Tuesday, September 1, 2020

The First Two Bill & Ted Movies Are Charming, Funny and, Yes, Most Excellent

 


Woah, something new! I’m gonna try something different here. For the first time ever, I'll be reviewing two movies in one review. Will it work? We shall find out!

Bill & Ted’s Excellent Adventure and Bill & Ted’s Bogus Journey are downright delightful. That isn’t exactly a hot take, but in preparing the recent release of Bill & Ted Face the Music, everybody seems to be appreciating just how enjoyable these movies are. This is especially true for total newbies to the franchise like yours truly. While my 7th grade English teacher was a big enough Bill & Ted fan to have quotes from the films plastered all over the walls (we even watched the Excellent Adventure trailer on our first day of class), up to this point, I haven’t enjoyed the most non-heinous pleasures of these features.

Bill & Ted’s Excellent Adventure introduces the titular leads (Bill is played by Alex Winter and Ted is played by Keanu Reeves) as a couple of High School airheads who need to get an A+ on their history assignment. Otherwise, they’re gonna flunk the class. Worse, Ted’s dad has plans to ship off Ted to military academy if he fails. They’ll now have to use a time-traveling telephone booth (no, not that one). Bogus Journey takes things to an extra weird level as Bill & Ted are murdered by robot doppelgangers. In a pursuit to stop the evil plot of their clones, Bill & Ted must navigate Hell, Heaven and Death (William Sadler) himself.

You could never accuse the first two Bill & Ted movies of being carbon-copies of each other. However, across the two films, they do manage to bring a delightful wholesome energy that proves so charming. Bill & Ted’s whole philosophy as a duo is “Be excellent to each other” and that’s reflected in how they manage to unite people from across history and even the cosmos in the pursuit of their goals. Billy the Kid and Socrates aren’t two historical figures you’d imagine rubbing shoulders with one another. But on a quest with Bill & Ted, they become fast friends whose antics prove a testament to the duos unifying nature as well as most amusing in their own right.

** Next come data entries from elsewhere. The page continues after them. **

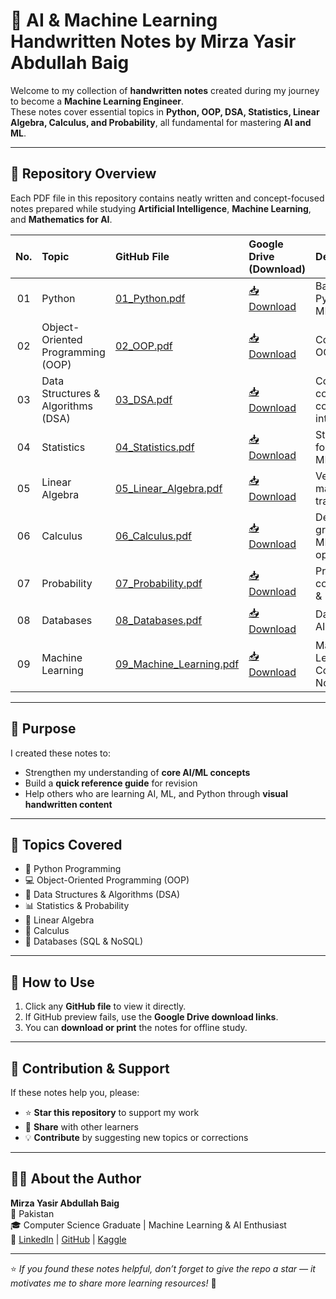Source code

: # 🧠 AI & Machine Learning Handwritten Notes by Mirza Yasir Abdullah Baig

Welcome to my collection of **handwritten notes** created during my journey to become a **Machine Learning Engineer**.  
These notes cover essential topics in **Python, OOP, DSA, Statistics, Linear Algebra, Calculus, and Probability**, all fundamental for mastering **AI and ML**.

---

## 📘 Repository Overview

Each PDF file in this repository contains neatly written and concept-focused notes prepared while studying **Artificial Intelligence**, **Machine Learning**, and **Mathematics for AI**.

| No. | Topic | GitHub File | Google Drive (Download) | Description |
|:---:|:--------------------------|:----------------------------|:------------------------------------------|:--------------------------------|
| 01 | Python | [01_Python.pdf](01_Python.pdf) | [📥 Download](https://drive.google.com/file/d/1d_9mMQtcfuPvx5iZ4N6HEhlMTuhei-Mn/view?usp=drive_link) | Basics of Python for AI & ML |
| 02 | Object-Oriented Programming (OOP) | [02_OOP.pdf](02_OOP.pdf) | [📥 Download](https://drive.google.com/file/d/12NBVUhjKzybvqhJJ8oCM_cyr64vhGiX7/view?usp=drive_link) | Concepts of OOP in Python |
| 03 | Data Structures & Algorithms (DSA) | [03_DSA.pdf](https://github.com/mirzayasirabdullahbaig07/AI-ML-Handwritten-Notes/blob/main/03_DSA.pdf) | [📥 Download](https://drive.google.com/file/d/1SDOc2u5Fwu4F1pdrVS5SVRfapYRqMhUi/view?usp=drive_link) | Core DSA concepts for coding & interviews |
| 04 | Statistics | [04_Statistics.pdf](04_Statistics.pdf) | [📥 Download](https://drive.google.com/file/d/10KOQQ4sDWSZYI3CLlIsjWjcf2_TGKbRz/view?usp=drive_link) | Statistical foundations for ML |
| 05 | Linear Algebra | [05_Linear_Algebra.pdf](05_Linear_Algebra.pdf) | [📥 Download](https://drive.google.com/file/d/1hTsQQP8VZ417vdmJUcIGBAbZzSpVb0L7/view?usp=drive_link) | Vectors, matrices, and transformations |
| 06 | Calculus | [06_Calculus.pdf](06_Calculus.pdf) | [📥 Download](https://drive.google.com/file/d/16HOf-qZZpstTgKIa6Q27u3Kd1j6b4rNi/view?usp=drive_link) | Derivatives and gradients for ML optimization |
| 07 | Probability | [07_Probability.pdf](07_Probability.pdf) | [📥 Download](https://drive.google.com/file/d/1nGdrzzw9ZsLHsKjTVwZLMYr2jP89WUz1/view?usp=drive_link) | Probability concepts for AI & ML models |
| 08 | Databases | [08_Databases.pdf](08_Databases.pdf) | [📥 Download](https://drive.google.com/file/d/1jFEzZR-w-OUbLfH-BjS4T1vtiBBZenbE/view?usp=drive_link) | Databases for AI & ML models |
| 09 | Machine Learning | [09_Machine_Learning.pdf](08_Databases.pdf) | [📥 Download](https://drive.google.com/file/d/11oJQ0i2sT9ldtPAh1ROsyyoToljSgtEU/view?usp=drive_link) | Machine Learning Complete Notes |

---

## 🎯 Purpose

I created these notes to:
- Strengthen my understanding of **core AI/ML concepts**
- Build a **quick reference guide** for revision
- Help others who are learning AI, ML, and Python through **visual handwritten content**

---

## 🧩 Topics Covered

- 🐍 Python Programming  
- 💻 Object-Oriented Programming (OOP)  
- 🧮 Data Structures & Algorithms (DSA)  
- 📊 Statistics & Probability  
- 📐 Linear Algebra  
- 🔢 Calculus
- 🧠 Databases (SQL & NoSQL)

---

## 🚀 How to Use

1. Click any **GitHub file** to view it directly.  
2. If GitHub preview fails, use the **Google Drive download links**.  
3. You can **download or print** the notes for offline study.

---

## 💬 Contribution & Support

If these notes help you, please:
- ⭐ **Star this repository** to support my work  
- 🔁 **Share** with other learners  
- 💡 **Contribute** by suggesting new topics or corrections  

---

## 👨‍💻 About the Author

**Mirza Yasir Abdullah Baig**  
📍  Pakistan  
🎓 Computer Science Graduate | Machine Learning & AI Enthusiast  
🔗 [LinkedIn](https://linkedin.com/in/mirzayasirabdullahbaig07) | [GitHub](https://github.com/mirzayasirabdullahbaig07) | [Kaggle](https://www.kaggle.com/mirzayasirabdullah07)
 
---

⭐ *If you found these notes helpful, don’t forget to give the repo a star — it motivates me to share more learning resources!* 🌟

The two films also have imagination to spare, particularly Bogus Journey. This sequel frequently feels like a whole bunch of different ideas for a Bill & Ted sequel smashed into one movie. That results in something that’s messier than Excellent Adventure. However, the conviction with which Bogus Journey just throws itself into over-the-top scenarios compensates for its ramshackle nature. Does Bill & Ted’s ability as ghosts to possess living people end up mattering to the plot? Nope. It’s just a digression. But the script and especially the performers throw themselves in 110% into this concept to the point that it becomes comedically indispensable.

Helping to make the scattershot nature of Bogus Journey work is that, like its predecessor, the movie looks sharp on a technical level. Some visual effects elements haven’t aged well, sure, (like Bill’s clearly fake detached head when Ted is holding it in Bogus Journey). For the most part, though, the two films put a lot more effort into pleasing-looking costumes and period-era sets than you’d expect from such endearingly silly productions. Special props to the production design in the scenes set in various rooms of Hell in Bogus Journey. These locations make use of such warped, almost expressionistic, lines, no bed, couch or wall has a straight line. Everything looks askew and it makes for an appropriately unsettling backdrop for Bill & Ted’s hellish encounters.

Then, of course, there’s the cast of these two films, which hinges heavily on the performances of Keanu Reeves and Alex Winter. Thirty years after Excellent Adventure debuted and became a sleeper hit, what more can be said about their exceptional chemistry? These two actors just get along so well with each other on-screen that you instantly buy the friendship between Bill & Ted. Both of them, particularly Reeves, also work quite nicely at comedically selling the constant bewilderment of these two characters. Reeves and Winter are surrounded by a bunch of memorable supporting performances but my personal favorite is William Sadler as Death. He’s just a riot portraying Death as a composed figure who resigns himself to being an ally to these two adolescent knuckleheads. Even Death can become a buddy in the endearing and most excellent world of Bill & Ted.